“Nous savons que nous jouons nos vies, nous ne plaisantons pas. C’est la vérité, nous ne devons pas diverger”. Thierry, le « filou du destin », a l’air sérieux malgré sa joie exubérante habituelle alors qu’il fait le bilan de sa participation à L’amour est dans le pré. Le vigneron de 65 ans revient sept ans après sa première visite pour trouver celui qui fera palpiter son cœur. Son cas est unique dans l’histoire de l’émission : jamais M6 et la production n’avaient donné à un agriculteur la chance de retenter sa chance. Cela donne à Thierry un avantage non négligeable, à savoir connaître les conséquences d’une forte médiatisation, contrairement à ses douze autres camarades.
Avoir la tête nue devant des millions de personnes tous les lundis soirs ne semble pas déranger Alexander, pour qui le portrait diffusé en février s’est bien passé et qui ne s’inquiète pas du début officiel de la saison. Agnès s’est posée des questions avant de se lancer dans l’aventure. Le maître brasseur n’avait pas particulièrement peur des critiques qui pourraient lui être adressées, mais plutôt de l’impact de l’émission sur ses proches : “J’avais peur que mon attitude mette mes filles mal à l’aise”, raconte-t-elle.
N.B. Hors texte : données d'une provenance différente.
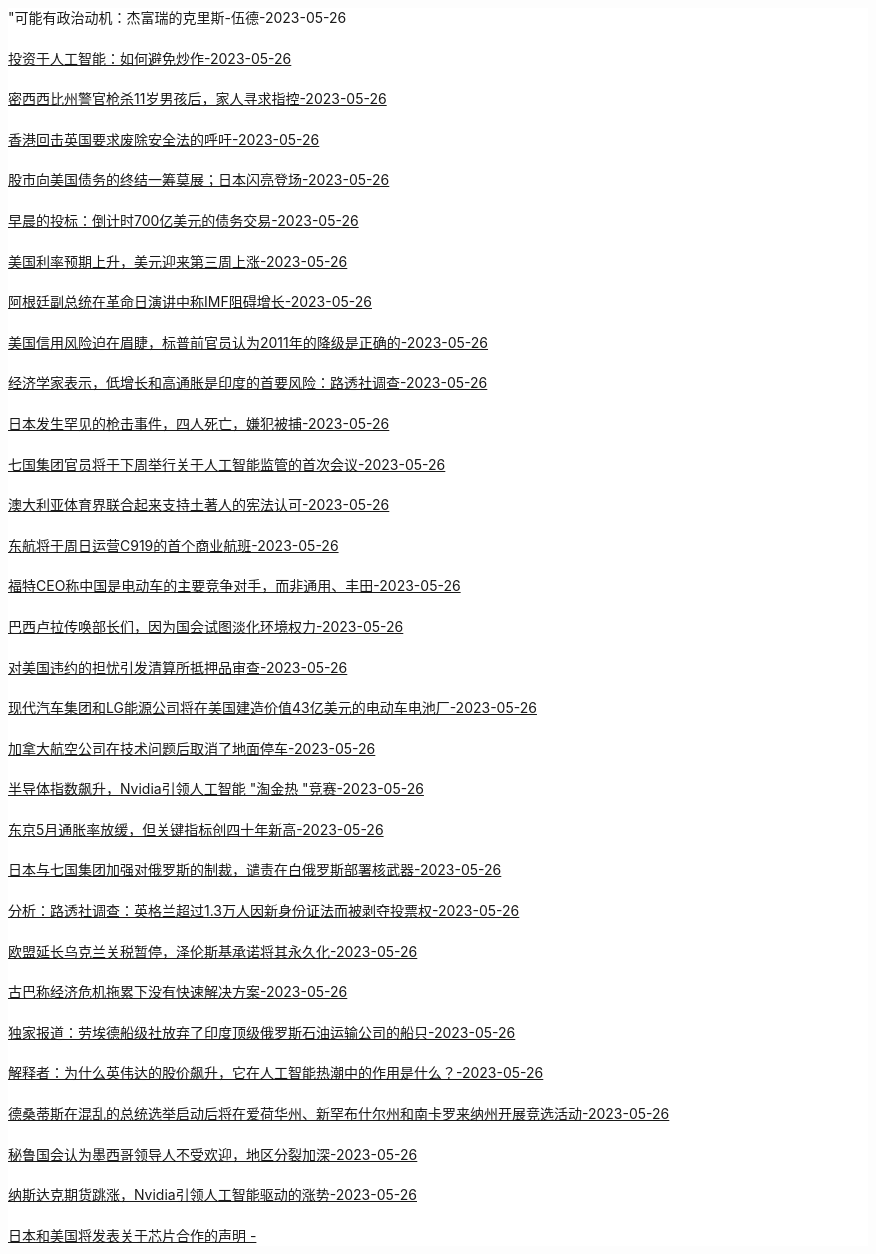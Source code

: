 "可能有政治动机：杰富瑞的克里斯-伍德-2023-05-26</a><br/><br/><a target=_blank rel=nofollow href="https://www.reuters.com/technology/investing-ai-how-avoid-hype-2023-05-26/" >投资于人工智能：如何避免炒作-2023-05-26</a><br/><br/><a target=_blank rel=nofollow href="https://www.reuters.com/world/us/mississippi-family-seeks-charges-after-officer-shoots-11-year-old-boy-2023-05-26/" >密西西比州警官枪杀11岁男孩后，家人寻求指控-2023-05-26</a><br/><br/><a target=_blank rel=nofollow href="https://www.reuters.com/world/china/hong-kong-hits-back-uk-call-security-law-be-scrapped-2023-05-26/" >香港回击英国要求废除安全法的呼吁-2023-05-26</a><br/><br/><a target=_blank rel=nofollow href="https://www.reuters.com/markets/global-markets-wrapup-1-2023-05-26/" >股市向美国债务的终结一筹莫展；日本闪亮登场-2023-05-26</a><br/><br/><a target=_blank rel=nofollow href="https://www.reuters.com/markets/europe/global-markets-view-europe-2023-05-26/" >早晨的投标：倒计时700亿美元的债务交易-2023-05-26</a><br/><br/><a target=_blank rel=nofollow href="https://www.reuters.com/markets/currencies/dollar-eyes-third-weekly-gain-higher-us-rate-expectations-2023-05-26/" >美国利率预期上升，美元迎来第三周上涨-2023-05-26</a><br/><br/><a target=_blank rel=nofollow href="https://www.reuters.com/world/americas/argentina-vp-says-imf-hinders-growth-revolution-day-speech-2023-05-25/" >阿根廷副总统在革命日演讲中称IMF阻碍增长-2023-05-26</a><br/><br/><a target=_blank rel=nofollow href="https://www.reuters.com/markets/us/us-credit-risk-looms-former-sp-officials-see-2011-downgrade-vindicated-2023-05-26/" >美国信用风险迫在眉睫，标普前官员认为2011年的降级是正确的-2023-05-26</a><br/><br/><a target=_blank rel=nofollow href="https://www.reuters.com/world/india/low-growth-high-inflation-are-top-risks-india-say-economists-2023-05-26/" >经济学家表示，低增长和高通胀是印度的首要风险：路透社调查-2023-05-26</a><br/><br/><a target=_blank rel=nofollow href="https://www.reuters.com/world/asia-pacific/four-dead-suspect-arrested-rare-shooting-incident-japan-media-2023-05-26/" >日本发生罕见的枪击事件，四人死亡，嫌犯被捕-2023-05-26</a><br/><br/><a target=_blank rel=nofollow href="https://www.reuters.com/world/g7-officials-hold-first-meeting-ai-regulation-next-week-2023-05-26/" >七国集团官员将于下周举行关于人工智能监管的首次会议-2023-05-26</a><br/><br/><a target=_blank rel=nofollow href="https://www.reuters.com/world/asia-pacific/australian-sports-unite-back-indigenous-constitutional-recognition-2023-05-26/" >澳大利亚体育界联合起来支持土著人的宪法认可-2023-05-26</a><br/><br/><a target=_blank rel=nofollow href="https://www.reuters.com/business/aerospace-defense/china-eastern-set-operate-c919s-first-commercial-flight-sunday-2023-05-26/" >东航将于周日运营C919的首个商业航班-2023-05-26</a><br/><br/><a target=_blank rel=nofollow href="https://www.reuters.com/business/autos-transportation/ford-ceo-says-china-main-ev-rival-not-gm-toyota-2023-05-25/" >福特CEO称中国是电动车的主要竞争对手，而非通用、丰田-2023-05-26</a><br/><br/><a target=_blank rel=nofollow href="https://www.reuters.com/world/americas/brazils-lula-summons-ministers-congress-seeks-dilute-environmental-powers-2023-05-25/" >巴西卢拉传唤部长们，因为国会试图淡化环境权力-2023-05-26</a><br/><br/><a target=_blank rel=nofollow href="https://www.reuters.com/markets/us/us-default-fears-sparks-clearing-house-collateral-scrutiny-2023-05-25/" >对美国违约的担忧引发清算所抵押品审查-2023-05-26</a><br/><br/><a target=_blank rel=nofollow href="https://www.reuters.com/business/autos-transportation/hyundai-motor-build-ev-battery-joint-venture-with-lg-energy-solution-2023-05-26/" >现代汽车集团和LG能源公司将在美国建造价值43亿美元的电动车电池厂-2023-05-26</a><br/><br/><a target=_blank rel=nofollow href="https://www.reuters.com/business/aerospace-defense/air-canada-technical-problem-leads-temporary-ground-stop-2023-05-25/" >加拿大航空公司在技术问题后取消了地面停车-2023-05-26</a><br/><br/><a target=_blank rel=nofollow href="https://www.reuters.com/technology/semiconductor-index-surges-with-nvidia-leading-race-ai-gold-rush-2023-05-25/" >半导体指数飙升，Nvidia引领人工智能 "淘金热 "竞赛-2023-05-26</a><br/><br/><a target=_blank rel=nofollow href="https://www.reuters.com/markets/asia/inflation-japans-capital-slows-slightly-may-remains-elevated-2023-05-25/" >东京5月通胀率放缓，但关键指标创四十年新高-2023-05-26</a><br/><br/><a target=_blank rel=nofollow href="https://www.reuters.com/world/japan-slap-additional-sanctions-russia-after-g7-summit-bulletin-2023-05-26/" >日本与七国集团加强对俄罗斯的制裁，谴责在白俄罗斯部署核武器-2023-05-26</a><br/><br/><a target=_blank rel=nofollow href="https://www.reuters.com/world/uk/more-than-13000-people-england-denied-vote-due-new-id-law-reuters-survey-2023-05-25/" >分析：路透社调查：英格兰超过1.3万人因新身份证法而被剥夺投票权-2023-05-26</a><br/><br/><a target=_blank rel=nofollow href="https://www.reuters.com/world/europe/eu-extends-ukraine-tariff-suspension-zelenskiy-pledges-make-it-permanent-2023-05-25/" >欧盟延长乌克兰关税暂停，泽伦斯基承诺将其永久化-2023-05-26</a><br/><br/><a target=_blank rel=nofollow href="https://www.reuters.com/world/americas/cuba-says-no-quick-fix-economic-crisis-drags-2023-05-25/" >古巴称经济危机拖累下没有快速解决方案-2023-05-26</a><br/><br/><a target=_blank rel=nofollow href="https://www.reuters.com/markets/commodities/lloyds-register-drops-ships-top-indian-carrier-russian-oil-2023-05-25/" >独家报道：劳埃德船级社放弃了印度顶级俄罗斯石油运输公司的船只-2023-05-26</a><br/><br/><a target=_blank rel=nofollow href="https://www.reuters.com/technology/why-are-nvidias-shares-soaring-what-is-its-role-ai-boom-2023-05-25/" >解释者：为什么英伟达的股价飙升，它在人工智能热潮中的作用是什么？-2023-05-26</a><br/><br/><a target=_blank rel=nofollow href="https://www.reuters.com/world/us/desantis-campaign-iowa-nh-sc-after-chaotic-presidential-launch-2023-05-25/" >德桑蒂斯在混乱的总统选举启动后将在爱荷华州、新罕布什尔州和南卡罗来纳州开展竞选活动-2023-05-26</a><br/><br/><a target=_blank rel=nofollow href="https://www.reuters.com/world/americas/perus-congress-deems-mexican-leader-unwelcome-regional-split-deepens-2023-05-25/" >秘鲁国会认为墨西哥领导人不受欢迎，地区分裂加深-2023-05-26</a><br/><br/><a target=_blank rel=nofollow href="https://www.reuters.com/markets/us/nasdaq-futures-jump-nvidia-leads-ai-driven-rally-2023-05-25/" >纳斯达克期货跳涨，Nvidia引领人工智能驱动的涨势-2023-05-26</a><br/><br/><a target=_blank rel=nofollow href="https://www.reuters.com/technology/japan-us-issue-statement-chip-cooperation-yomiuri-2023-05-25/" >日本和美国将发表关于芯片合作的声明 -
Ils côtoient les gens et je ne voulais pas qu’ils aient honte de moi.
Les portraits, l’apéritif de la médiatisation
Pour ne pas sauter dans l’inconnu, la production s’assure que chacun comprendra les enjeux d’une telle exposition. La promotion 2022 s’est ensuite réunie en début d’année, hors champ, pour faire connaissance, partager de bons petits plats et se familiariser avec l’utilisation des réseaux sociaux. “A l’antenne, vous pouvez avoir une grande photo d’amour comme un tournage rempli de personnes cachées derrière votre écran, et c’est difficile à gérer”, explique la productrice Deborah Hewett. Après cela, on conseille aux agriculteurs de privatiser leurs comptes, on les présente à un psychologue et on leur explique comment se déroule le montage dont le résumé en plusieurs séries de plusieurs jours de cohabitation peut s’avérer décevant.
Avant la longue recherche de l’amour, chacun des participants connaît son quart d’heure de gloire grâce à son portrait dédié. L’occasion pour eux de goûter aux réactions du public sur les réseaux sociaux. Noémie, elle, “a très bien vécu” durant cette période, estimant que son échange avec Carine Le Marchant lui ressemblait. “Tous les messages que j’ai reçus en ligne, même de personnes que je ne connaissais pas, étaient bons pour mon ego et ont renforcé ma confiance”, dit-elle. Voir qu’on aime ça nous fait du bien. Peu importe le résultat, je savais que la série serait une thérapie pour moi.”
Peu de temps après avoir traversé la M6, les Singles ont réussi à goûter à un semblant de gloire. Bien qu’elle ne soit pas encore bien reconnue, Agnès est prévenue : cela viendra dans quelques semaines. “J’aime ça, ça ne me dérange pas”, rigole-t-elle. Les gens qui nous approchent sont bien intentionnés, demandent une photo. C’est bien, nous n’avons pas encore eu d’avis. On va l’avoir, c’est obligatoire, mais ils ne viendront pas nous le dire en face”, a-t-elle relativisé.
La famille « ADP » en action
L’avantage de participer à L’amour est dans le pré, c’est de savoir qu’il y avait 195 personnes avant nous. Un réseau d'”anciens” est alors créé pour permettre aux nouveaux arrivants de faire leurs premiers pas télévisés (et sentimentaux) en toute transparence. « Thierry m’a donné des conseils sur le speed dating et le mail, m’a dit de lire entre les lignes. J’ai aussi reçu des messages de personnes âgées sur les réseaux”, raconte Noemi. Alain, lui, a même échangé avec Mathieu (le mari d’Alexandre) avant de prendre une décision définitive quant à sa participation.
« Il y a une vraie communauté d’anciens, des formations, rapporte la productrice Déborah Huet. Beaucoup sont venus à Paris pour le salon de l’agriculture et sont passés devant le stand de Pierre et Fred, qui leur ont donné les clés ». Le lien que les agriculteurs issus de cette promotion ont tissé lors de leur rencontre en début d’année a également permis à certains de mieux supporter le stress d’une telle épreuve. “On s’échangeait des messages tous les jours et on pouvait se poser des questions car on vivait tous la même aventure”, souligne Noemi. On peut en parler à notre famille, ils nous racontent des choses mais ça rentre par une oreille et ça sort par l’autre parce qu’ils ne savent pas trop ce qu’on traverse. Par conséquent, les liens du sang ne valent rien comparés aux liens de Love is in the Meadow.